Let your car have a mass of 825 kg. Your car is moving at a speed of 3.08 m/s when it strikes a parked car and stops in 0.21 s. What force did the parked car exert on it to stop it that quickly?
Vf = Vo + a*t = 0.
3.08 + a*0.21 = 0.
0.21a = -3.08.
a = -14.7 m/s^2.
F = M*a.
To find the force exerted by the parked car on your car, we can use Newton's second law of motion, which states that the force acting on an object is equal to the mass of the object multiplied by its acceleration.
1. Calculate the acceleration of your car:
- We know the initial velocity (3.08 m/s) and the final velocity (0 m/s) when your car stops.
- Using the formula v = u + at, where v is the final velocity, u is the initial velocity, a is the acceleration, and t is the time taken, we can rearrange the formula to solve for acceleration:
a = (v - u) / t
a = (0 m/s - 3.08 m/s) / 0.21 s
a = -3.08 m/s / 0.21 s
a = -14.67 m/s^2
Note: The negative sign indicates that the acceleration is in the opposite direction of the initial velocity.
2. Use Newton's second law to calculate the force exerted by the parked car:
- The mass of your car is given as 825 kg.
- The acceleration of your car is -14.67 m/s^2 (negative due to the direction).

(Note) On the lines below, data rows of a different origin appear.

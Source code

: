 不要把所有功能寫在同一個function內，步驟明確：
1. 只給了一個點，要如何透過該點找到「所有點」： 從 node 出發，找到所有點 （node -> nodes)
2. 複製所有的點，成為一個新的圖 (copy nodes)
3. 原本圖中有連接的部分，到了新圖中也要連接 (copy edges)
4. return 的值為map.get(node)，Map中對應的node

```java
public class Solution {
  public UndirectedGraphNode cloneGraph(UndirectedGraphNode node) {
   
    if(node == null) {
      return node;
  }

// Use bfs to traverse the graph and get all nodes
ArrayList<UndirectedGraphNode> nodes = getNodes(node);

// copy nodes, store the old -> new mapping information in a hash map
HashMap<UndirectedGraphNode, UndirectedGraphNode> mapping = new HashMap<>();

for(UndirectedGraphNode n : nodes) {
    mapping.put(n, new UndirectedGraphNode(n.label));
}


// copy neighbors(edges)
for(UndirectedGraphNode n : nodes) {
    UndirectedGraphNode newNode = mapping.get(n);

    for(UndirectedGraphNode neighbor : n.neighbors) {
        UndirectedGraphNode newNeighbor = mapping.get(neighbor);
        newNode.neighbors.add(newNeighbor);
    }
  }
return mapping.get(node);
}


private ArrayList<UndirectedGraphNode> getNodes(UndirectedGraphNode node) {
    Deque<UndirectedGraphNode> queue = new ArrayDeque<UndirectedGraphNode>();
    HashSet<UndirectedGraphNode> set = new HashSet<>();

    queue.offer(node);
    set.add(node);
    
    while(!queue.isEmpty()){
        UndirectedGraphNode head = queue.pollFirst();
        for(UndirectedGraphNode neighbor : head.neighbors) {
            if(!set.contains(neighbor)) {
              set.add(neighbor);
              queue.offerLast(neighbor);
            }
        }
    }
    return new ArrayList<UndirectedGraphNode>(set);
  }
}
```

- The force can be calculated using the formula F = m * a:
F = 825 kg * (-14.67 m/s^2)
F = -12,102.75 N
Note: The negative sign indicates that the force exerted by the parked car is in the opposite direction of the initial velocity.
Therefore, the parked car exerted a force of approximately 12,102.75 N on your car to stop it that quickly.